What is expected:
Pick out the lines in the listing below that contain the word "docs" and copy them.

Records shown:

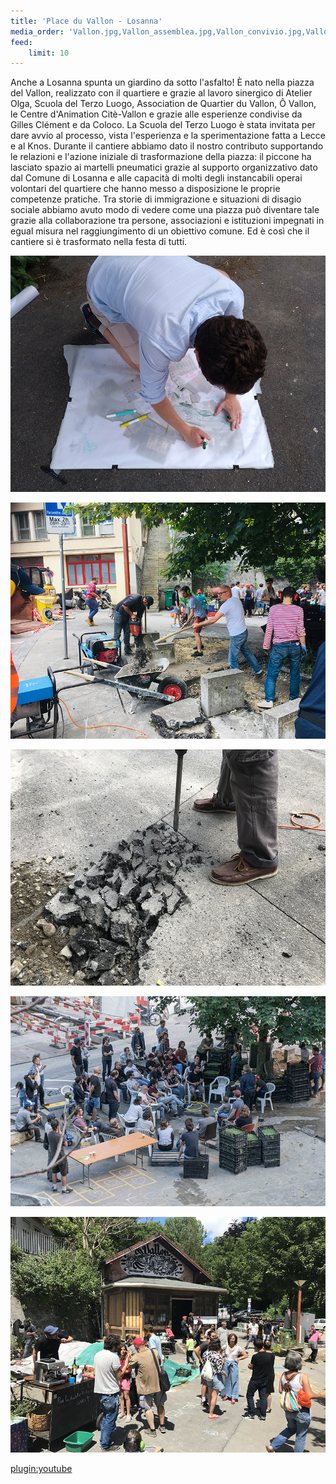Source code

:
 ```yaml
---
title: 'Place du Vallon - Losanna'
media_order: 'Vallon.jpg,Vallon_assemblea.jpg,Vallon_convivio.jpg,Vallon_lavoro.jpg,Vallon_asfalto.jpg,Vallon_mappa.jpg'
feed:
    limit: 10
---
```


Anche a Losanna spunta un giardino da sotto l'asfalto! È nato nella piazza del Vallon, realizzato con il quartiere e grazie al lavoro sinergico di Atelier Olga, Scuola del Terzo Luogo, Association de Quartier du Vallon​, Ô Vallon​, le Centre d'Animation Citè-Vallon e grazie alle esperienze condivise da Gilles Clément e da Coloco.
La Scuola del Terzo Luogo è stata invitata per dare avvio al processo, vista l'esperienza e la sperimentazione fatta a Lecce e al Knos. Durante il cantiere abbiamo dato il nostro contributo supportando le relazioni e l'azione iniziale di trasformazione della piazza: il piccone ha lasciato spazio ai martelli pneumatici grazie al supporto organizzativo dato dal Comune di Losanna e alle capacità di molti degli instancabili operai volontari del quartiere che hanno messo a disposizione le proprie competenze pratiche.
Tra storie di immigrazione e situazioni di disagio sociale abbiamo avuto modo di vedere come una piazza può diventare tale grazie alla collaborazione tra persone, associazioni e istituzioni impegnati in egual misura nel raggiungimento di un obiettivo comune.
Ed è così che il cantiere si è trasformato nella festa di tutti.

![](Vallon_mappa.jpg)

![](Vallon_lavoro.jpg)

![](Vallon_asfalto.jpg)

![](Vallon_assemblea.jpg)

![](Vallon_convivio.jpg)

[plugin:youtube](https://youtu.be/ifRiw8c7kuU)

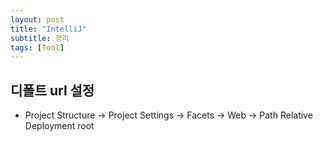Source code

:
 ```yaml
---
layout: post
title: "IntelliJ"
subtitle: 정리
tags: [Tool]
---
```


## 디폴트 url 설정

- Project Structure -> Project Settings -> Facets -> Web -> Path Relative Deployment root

==

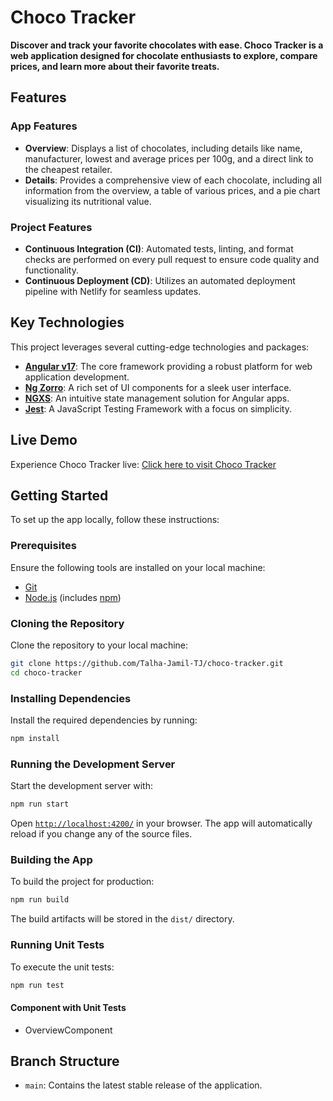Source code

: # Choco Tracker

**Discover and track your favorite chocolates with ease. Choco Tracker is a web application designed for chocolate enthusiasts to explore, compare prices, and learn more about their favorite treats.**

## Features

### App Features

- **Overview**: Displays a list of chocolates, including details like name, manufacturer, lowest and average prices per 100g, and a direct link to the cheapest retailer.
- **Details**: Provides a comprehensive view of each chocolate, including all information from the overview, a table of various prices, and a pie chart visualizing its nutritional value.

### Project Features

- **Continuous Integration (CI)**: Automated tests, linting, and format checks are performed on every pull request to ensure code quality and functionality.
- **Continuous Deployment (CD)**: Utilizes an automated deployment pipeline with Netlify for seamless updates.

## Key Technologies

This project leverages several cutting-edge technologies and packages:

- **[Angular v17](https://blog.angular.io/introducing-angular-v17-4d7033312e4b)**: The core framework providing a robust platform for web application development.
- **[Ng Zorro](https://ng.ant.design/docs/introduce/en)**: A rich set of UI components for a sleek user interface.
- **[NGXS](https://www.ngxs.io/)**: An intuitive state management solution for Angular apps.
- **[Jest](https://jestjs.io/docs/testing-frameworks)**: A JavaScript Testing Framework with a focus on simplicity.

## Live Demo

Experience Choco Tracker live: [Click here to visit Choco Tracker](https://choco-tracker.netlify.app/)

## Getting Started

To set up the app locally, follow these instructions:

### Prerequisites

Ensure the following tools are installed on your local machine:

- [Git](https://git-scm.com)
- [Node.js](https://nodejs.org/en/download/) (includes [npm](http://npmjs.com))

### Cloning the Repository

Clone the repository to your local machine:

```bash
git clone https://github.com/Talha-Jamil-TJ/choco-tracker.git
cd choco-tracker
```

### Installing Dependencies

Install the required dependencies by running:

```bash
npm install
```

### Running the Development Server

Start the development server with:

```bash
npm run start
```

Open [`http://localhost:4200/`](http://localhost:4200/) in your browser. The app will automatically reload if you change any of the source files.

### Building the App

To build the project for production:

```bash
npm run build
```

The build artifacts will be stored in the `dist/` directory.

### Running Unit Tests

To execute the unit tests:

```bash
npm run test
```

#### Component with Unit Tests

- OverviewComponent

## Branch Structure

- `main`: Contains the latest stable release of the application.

==

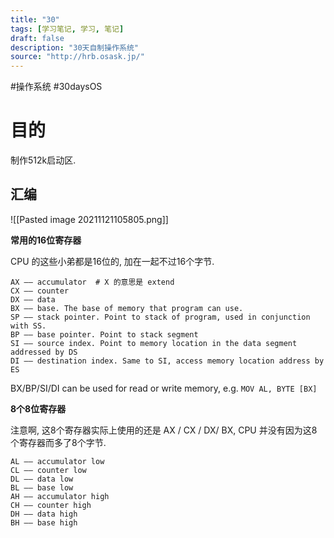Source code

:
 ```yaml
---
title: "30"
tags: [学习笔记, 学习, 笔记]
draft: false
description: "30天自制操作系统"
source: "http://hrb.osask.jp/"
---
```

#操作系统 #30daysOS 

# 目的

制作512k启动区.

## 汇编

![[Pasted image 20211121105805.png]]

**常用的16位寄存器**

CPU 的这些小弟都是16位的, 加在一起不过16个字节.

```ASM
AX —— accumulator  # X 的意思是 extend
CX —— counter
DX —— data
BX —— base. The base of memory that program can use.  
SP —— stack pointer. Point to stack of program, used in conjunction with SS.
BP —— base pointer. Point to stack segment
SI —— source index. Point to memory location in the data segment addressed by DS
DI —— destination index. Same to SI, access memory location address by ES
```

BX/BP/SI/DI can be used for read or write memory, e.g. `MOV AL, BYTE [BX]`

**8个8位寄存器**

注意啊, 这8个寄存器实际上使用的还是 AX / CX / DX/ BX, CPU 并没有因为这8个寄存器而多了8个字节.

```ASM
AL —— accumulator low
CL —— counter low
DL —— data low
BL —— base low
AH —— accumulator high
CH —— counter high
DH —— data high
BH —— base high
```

Exercise response:
- **[Ng Zorro](https://ng.ant.design/docs/introduce/en)**: A rich set of UI components for a sleek user interface.
- **[Jest](https://jestjs.io/docs/testing-frameworks)**: A JavaScript Testing Framework with a focus on simplicity.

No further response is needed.